Convention-Based Privacy

class Account:
    def __init__(self, balance):
        self._balance = balance      # "Protected" - single underscore
        self.__secret = "hidden"     # "Private" - name mangled

    def get_balance(self):
        return self._balance


a = Account(100)
a._balance          # Works (but discouraged)
a.__secret          # AttributeError
a._Account__secret  # Works (name mangling)

Using Properties for Encapsulation

class BankAccount:
    def __init__(self, initial_balance=0):
        self._balance = initial_balance
        self._transactions = []

    @property
    def balance(self):
        return self._balance

    def deposit(self, amount):
        if amount <= 0:
            raise ValueError("Deposit must be positive")
        self._balance += amount
        self._transactions.append(f"+{amount}")

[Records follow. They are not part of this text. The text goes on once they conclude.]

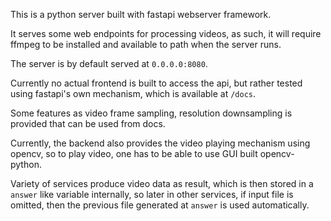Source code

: This is a python server built with fastapi webserver framework.

It serves some web endpoints for processing videos, as such, it will require ffmpeg to be installed and available to path when the server runs.

The server is by default served at `0.0.0.0:8080`.

Currently no actual frontend is built to access the api, but rather tested using fastapi's own mechanism, which is available at `/docs`.

Some features as video frame sampling, resolution downsampling is provided that can be used from docs.

Currently, the backend also provides the video playing mechanism using opencv, so to play video, one has to be able to use GUI built opencv-python.

Variety of services produce video data as result, which is then stored in a `answer` like variable internally, so later in other services, if input file is omitted, then the previous file generated at `answer` is used automatically.
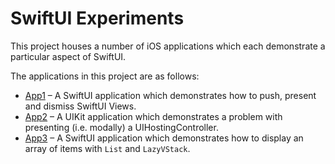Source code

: # SwiftUI Experiments

This project houses a number of iOS applications which each demonstrate a particular aspect of SwiftUI.

The applications in this project are as follows:

* [App1](App1) – A SwiftUI application which demonstrates how to push, present and dismiss SwiftUI Views.
* [App2](App2) – A UIKit application which demonstrates a problem with presenting (i.e. modally) a UIHostingController.
* [App3](App3) – A SwiftUI application which demonstrates how to display an array of items with `List` and `LazyVStack`.
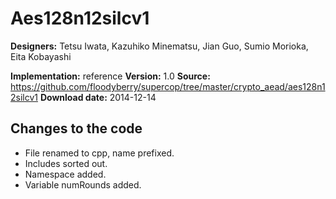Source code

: # Aes128n12silcv1

**Designers:** Tetsu Iwata, Kazuhiko Minematsu, Jian Guo, Sumio Morioka, Eita Kobayashi

**Implementation:** reference
**Version:** 1.0
**Source:** https://github.com/floodyberry/supercop/tree/master/crypto_aead/aes128n12silcv1
**Download date:** 2014-12-14

## Changes to the code

* File renamed to cpp, name prefixed.
* Includes sorted out.
* Namespace added.
* Variable numRounds added.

    def withdraw(self, amount):
        if amount > self._balance:
            raise ValueError("Insufficient funds")
        self._balance -= amount
        self._transactions.append(f"-{amount}")

Abstract Base Classes

Define interfaces:

from abc import ABC, abstractmethod

class Shape(ABC):
    @abstractmethod
    def area(self):
        """Calculate area."""
        pass

    @abstractmethod
    def perimeter(self):
        """Calculate perimeter."""
        pass


class Rectangle(Shape):
    def __init__(self, width, height):
        self.width = width
        self.height = height

    def area(self):
        return self.width * self.height

    def perimeter(self):
        return 2 * (self.width + self.height)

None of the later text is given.